Collection entries
------------------------

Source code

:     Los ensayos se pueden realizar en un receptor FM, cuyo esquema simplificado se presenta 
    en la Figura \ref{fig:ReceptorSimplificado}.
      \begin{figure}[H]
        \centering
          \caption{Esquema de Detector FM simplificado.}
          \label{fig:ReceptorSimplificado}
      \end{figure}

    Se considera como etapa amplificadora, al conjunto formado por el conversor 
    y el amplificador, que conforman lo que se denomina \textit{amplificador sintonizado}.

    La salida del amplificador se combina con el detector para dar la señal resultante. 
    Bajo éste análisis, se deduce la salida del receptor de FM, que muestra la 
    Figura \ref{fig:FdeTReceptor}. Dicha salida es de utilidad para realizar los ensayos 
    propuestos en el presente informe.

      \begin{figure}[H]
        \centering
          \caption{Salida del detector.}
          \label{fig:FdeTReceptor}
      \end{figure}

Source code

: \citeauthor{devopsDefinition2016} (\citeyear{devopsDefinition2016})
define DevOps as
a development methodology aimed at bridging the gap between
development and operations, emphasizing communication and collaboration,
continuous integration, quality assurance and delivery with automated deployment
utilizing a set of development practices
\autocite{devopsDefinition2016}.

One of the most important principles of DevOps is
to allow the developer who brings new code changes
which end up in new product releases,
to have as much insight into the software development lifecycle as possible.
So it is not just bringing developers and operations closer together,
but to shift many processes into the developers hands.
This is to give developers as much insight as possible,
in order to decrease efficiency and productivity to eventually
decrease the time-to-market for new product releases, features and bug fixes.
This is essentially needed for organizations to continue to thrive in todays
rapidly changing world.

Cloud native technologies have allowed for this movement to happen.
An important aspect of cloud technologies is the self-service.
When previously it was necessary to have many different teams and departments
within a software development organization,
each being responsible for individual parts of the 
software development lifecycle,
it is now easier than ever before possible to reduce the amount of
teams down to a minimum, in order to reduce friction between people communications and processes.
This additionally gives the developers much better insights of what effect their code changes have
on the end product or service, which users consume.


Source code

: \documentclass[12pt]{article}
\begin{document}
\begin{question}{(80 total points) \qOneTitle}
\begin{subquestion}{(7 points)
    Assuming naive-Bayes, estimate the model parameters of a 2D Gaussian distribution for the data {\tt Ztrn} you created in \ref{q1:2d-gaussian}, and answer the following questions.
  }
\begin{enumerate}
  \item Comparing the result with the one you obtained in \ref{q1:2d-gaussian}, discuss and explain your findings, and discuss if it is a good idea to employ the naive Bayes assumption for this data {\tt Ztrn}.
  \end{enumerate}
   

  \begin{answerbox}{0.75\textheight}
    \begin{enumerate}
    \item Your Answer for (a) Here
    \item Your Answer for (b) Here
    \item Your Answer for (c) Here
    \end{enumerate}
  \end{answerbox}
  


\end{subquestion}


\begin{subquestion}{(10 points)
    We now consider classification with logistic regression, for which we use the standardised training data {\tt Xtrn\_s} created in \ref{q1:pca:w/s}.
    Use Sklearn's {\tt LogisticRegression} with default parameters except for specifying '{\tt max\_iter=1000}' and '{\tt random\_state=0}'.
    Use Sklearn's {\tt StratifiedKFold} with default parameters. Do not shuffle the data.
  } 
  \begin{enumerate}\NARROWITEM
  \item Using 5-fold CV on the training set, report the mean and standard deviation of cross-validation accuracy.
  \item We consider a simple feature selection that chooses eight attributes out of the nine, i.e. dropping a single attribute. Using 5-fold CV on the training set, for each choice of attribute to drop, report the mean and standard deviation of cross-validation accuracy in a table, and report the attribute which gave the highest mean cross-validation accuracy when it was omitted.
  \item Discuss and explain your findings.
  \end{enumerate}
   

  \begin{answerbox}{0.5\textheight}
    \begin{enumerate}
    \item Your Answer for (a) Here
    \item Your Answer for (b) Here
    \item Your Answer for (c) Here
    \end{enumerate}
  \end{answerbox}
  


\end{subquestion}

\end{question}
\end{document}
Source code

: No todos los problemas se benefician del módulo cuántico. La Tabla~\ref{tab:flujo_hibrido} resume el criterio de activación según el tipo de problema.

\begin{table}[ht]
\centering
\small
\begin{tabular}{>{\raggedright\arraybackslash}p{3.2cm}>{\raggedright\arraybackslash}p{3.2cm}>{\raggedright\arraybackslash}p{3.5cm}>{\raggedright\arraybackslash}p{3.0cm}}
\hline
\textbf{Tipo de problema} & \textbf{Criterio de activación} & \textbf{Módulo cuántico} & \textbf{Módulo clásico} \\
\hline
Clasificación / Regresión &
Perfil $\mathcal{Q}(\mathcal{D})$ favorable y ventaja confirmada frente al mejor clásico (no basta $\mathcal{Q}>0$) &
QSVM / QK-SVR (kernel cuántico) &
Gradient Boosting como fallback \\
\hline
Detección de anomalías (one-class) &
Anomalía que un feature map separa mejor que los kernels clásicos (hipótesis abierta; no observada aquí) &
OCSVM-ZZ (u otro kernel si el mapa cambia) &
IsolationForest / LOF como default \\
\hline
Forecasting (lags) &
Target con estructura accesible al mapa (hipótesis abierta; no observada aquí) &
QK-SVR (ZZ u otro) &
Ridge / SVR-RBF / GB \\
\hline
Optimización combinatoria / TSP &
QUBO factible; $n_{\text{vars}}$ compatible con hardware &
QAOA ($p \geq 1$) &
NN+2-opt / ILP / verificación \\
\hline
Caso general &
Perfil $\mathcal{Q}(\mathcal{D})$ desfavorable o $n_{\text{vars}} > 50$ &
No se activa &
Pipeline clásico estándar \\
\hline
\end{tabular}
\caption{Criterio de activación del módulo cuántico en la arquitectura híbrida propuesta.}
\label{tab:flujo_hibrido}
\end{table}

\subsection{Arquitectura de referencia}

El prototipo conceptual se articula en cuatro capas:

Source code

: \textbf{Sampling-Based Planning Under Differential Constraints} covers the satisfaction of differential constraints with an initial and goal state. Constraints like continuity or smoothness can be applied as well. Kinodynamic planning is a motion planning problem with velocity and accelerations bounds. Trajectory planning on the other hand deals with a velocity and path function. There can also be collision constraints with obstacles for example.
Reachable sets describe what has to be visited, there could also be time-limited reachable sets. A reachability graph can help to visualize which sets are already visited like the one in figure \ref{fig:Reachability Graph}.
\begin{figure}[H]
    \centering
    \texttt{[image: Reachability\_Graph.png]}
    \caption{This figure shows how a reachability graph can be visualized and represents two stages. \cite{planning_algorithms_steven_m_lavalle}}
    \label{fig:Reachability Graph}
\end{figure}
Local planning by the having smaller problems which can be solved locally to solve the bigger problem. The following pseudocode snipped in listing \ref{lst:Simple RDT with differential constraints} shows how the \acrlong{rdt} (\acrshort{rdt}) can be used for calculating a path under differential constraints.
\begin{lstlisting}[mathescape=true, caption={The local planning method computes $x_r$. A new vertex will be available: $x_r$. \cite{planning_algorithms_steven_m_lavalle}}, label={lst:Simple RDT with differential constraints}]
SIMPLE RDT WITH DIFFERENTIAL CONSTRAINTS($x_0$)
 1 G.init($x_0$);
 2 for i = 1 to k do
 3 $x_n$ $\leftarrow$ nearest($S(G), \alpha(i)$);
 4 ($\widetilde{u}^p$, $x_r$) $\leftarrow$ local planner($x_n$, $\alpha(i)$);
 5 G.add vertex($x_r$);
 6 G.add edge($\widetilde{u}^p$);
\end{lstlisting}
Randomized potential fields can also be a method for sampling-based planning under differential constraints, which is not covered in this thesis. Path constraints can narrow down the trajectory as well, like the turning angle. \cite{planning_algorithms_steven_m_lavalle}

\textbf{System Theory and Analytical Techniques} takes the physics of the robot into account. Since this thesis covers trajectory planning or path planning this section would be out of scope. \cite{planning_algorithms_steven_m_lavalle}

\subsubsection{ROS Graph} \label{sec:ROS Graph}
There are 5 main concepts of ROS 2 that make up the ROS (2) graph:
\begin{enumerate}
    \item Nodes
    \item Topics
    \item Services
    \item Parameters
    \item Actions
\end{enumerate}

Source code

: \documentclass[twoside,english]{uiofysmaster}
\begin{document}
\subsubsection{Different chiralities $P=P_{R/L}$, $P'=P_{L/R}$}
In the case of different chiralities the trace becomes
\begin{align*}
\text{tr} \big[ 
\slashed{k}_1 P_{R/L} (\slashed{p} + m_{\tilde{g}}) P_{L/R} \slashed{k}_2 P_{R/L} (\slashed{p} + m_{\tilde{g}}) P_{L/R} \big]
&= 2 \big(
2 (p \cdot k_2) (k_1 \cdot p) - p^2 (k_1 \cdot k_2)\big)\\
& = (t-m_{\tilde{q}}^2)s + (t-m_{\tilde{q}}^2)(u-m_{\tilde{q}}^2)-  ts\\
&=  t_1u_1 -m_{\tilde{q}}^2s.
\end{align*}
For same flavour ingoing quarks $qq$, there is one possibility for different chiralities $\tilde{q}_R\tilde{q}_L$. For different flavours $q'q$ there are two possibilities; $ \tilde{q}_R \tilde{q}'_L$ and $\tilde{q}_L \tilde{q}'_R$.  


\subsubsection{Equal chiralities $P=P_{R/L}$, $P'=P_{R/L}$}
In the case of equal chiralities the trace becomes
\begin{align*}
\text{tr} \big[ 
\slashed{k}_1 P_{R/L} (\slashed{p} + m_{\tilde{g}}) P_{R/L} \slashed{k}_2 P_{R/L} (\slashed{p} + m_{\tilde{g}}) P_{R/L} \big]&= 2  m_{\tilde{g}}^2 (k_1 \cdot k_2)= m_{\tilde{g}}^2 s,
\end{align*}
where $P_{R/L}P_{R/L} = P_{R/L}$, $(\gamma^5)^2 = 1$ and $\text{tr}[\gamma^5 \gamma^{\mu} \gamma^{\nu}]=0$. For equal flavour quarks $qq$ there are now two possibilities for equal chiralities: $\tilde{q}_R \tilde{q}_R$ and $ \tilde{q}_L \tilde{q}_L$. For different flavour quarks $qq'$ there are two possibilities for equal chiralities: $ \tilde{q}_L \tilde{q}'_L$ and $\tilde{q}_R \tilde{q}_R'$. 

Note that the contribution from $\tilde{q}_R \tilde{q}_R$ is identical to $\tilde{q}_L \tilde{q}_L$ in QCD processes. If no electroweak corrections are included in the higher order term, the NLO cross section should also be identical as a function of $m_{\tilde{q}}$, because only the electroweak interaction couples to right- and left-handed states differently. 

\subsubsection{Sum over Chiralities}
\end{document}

------------------------

Assignment
Throughout the data above, report every line that contains the string "developers".

Response
So it is not just bringing developers and operations closer together,
but to shift many processes into the developers hands.
This is to give developers as much insight as possible,
This additionally gives the developers much better insights of what effect their code changes have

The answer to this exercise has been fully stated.